Il existe peu de cinéastes-artistes en Belgique. Et lorsqu'on en trouve, les contraintes de crédibilité psychologico-réalistes tiennent en laisse les plus aventureux. Si on prend la sélection des Magritte 2019, ce sont à peu près tous des films psychologiques et engagés pour une cause bien documentée. Tant mieux, mais je n'en ai rien retiré et j'ai d'ailleurs écrit de longs textes critiques sur Le Jeune Ahmed, Nuestras madres et Lola vers la mer. J'avais plutôt aimé la fraîcheur de Seule à mon mariage de Marta Bergman, mais c'est un film au réalisme creux comme les autres. Au niveau des cinéastes dits "décalés", dont la belgitude serait si précieuse, il y a toute une série de films artificiels et poseurs, de Henri à Je suis mort mais j'ai des amis. Il y a par ailleurs Hélène Cattet & Bruno Forzani, qui peuvent laisser dubitatif même si leurs films expérimentaux envoient valser toutes les contraintes psychologico-réalistes. Le cinéma de Peter Brosens et Jessica Woodworth ne me touche pas du tout, ni celui de Jaco van Dormael. En revanche, les films de Fabrice du Welz, qui s'intéressent à l'absolu et à la passion, m'ont toujours intrigué par leur hétérogénéité même si Adoration, son dernier film en date, se rabat par moments un peu trop sur un terrain psychologique. Et comment, dans cette perspective, situer les frères Dardenne ? Il y a bien sûr chez eux d'abord un style et un dispositif esthétique. La question dans l'ensemble est plus délicate, laissons-la ouverte car nous n'avons pas les moyens de l'aborder ici : disons que le cinéma belge francophone est trop souvent malade de ses contraintes de crédibilité.

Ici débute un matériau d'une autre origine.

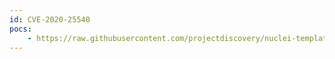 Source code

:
```yaml
---
id: CVE-2020-25540
pocs:
    - https://raw.githubusercontent.com/projectdiscovery/nuclei-templates/master/cves/CVE-2020-25540.yaml
---
```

J'ai beaucoup écrit sur Le Rayon Vert autour du cinéma belge afin de mettre en lumière cette impasse psychologico-réaliste, qui se confond parfois avec un naturalisme cru qui enfonce encore le clou. Je n'ai pas cherché à cracher sur le cinéma belge — l'insulte, par ailleurs, semble être le mode de défense le plus utilisé par les chiens de garde. Une question se pose : si, en tant que cinéphile influencé par la chapelle française, je ne suis pas le public cible de la communication orchestrée autour des nos productions nationales, qui peut bien l'être ? À qui sont destinées les capsules Cinévox diffusées dans les salles ? Qui peut rêver devant les Magritte ? Qui peut se réjouir de voir des films parfois profondément tristes ? Le discours autour des films est souvent le même : on sait qu'on ne verra pas un chef d'œuvre quand on va voir un film belge. C'est un aveu terrible. Il y a ainsi beaucoup de condescendance envers nos films et ce n'est pas normal que cette situation persiste jusqu'à l'absurde en fonçant tranquillement droit dans le mur. L'avenir du cinéma, désormais lié à celui des plateformes SVOD producteurs de contenus, pourrait être hybride et donner naissance à d'autres types de films, et peut-être à un nouveau cinéma belge francophone.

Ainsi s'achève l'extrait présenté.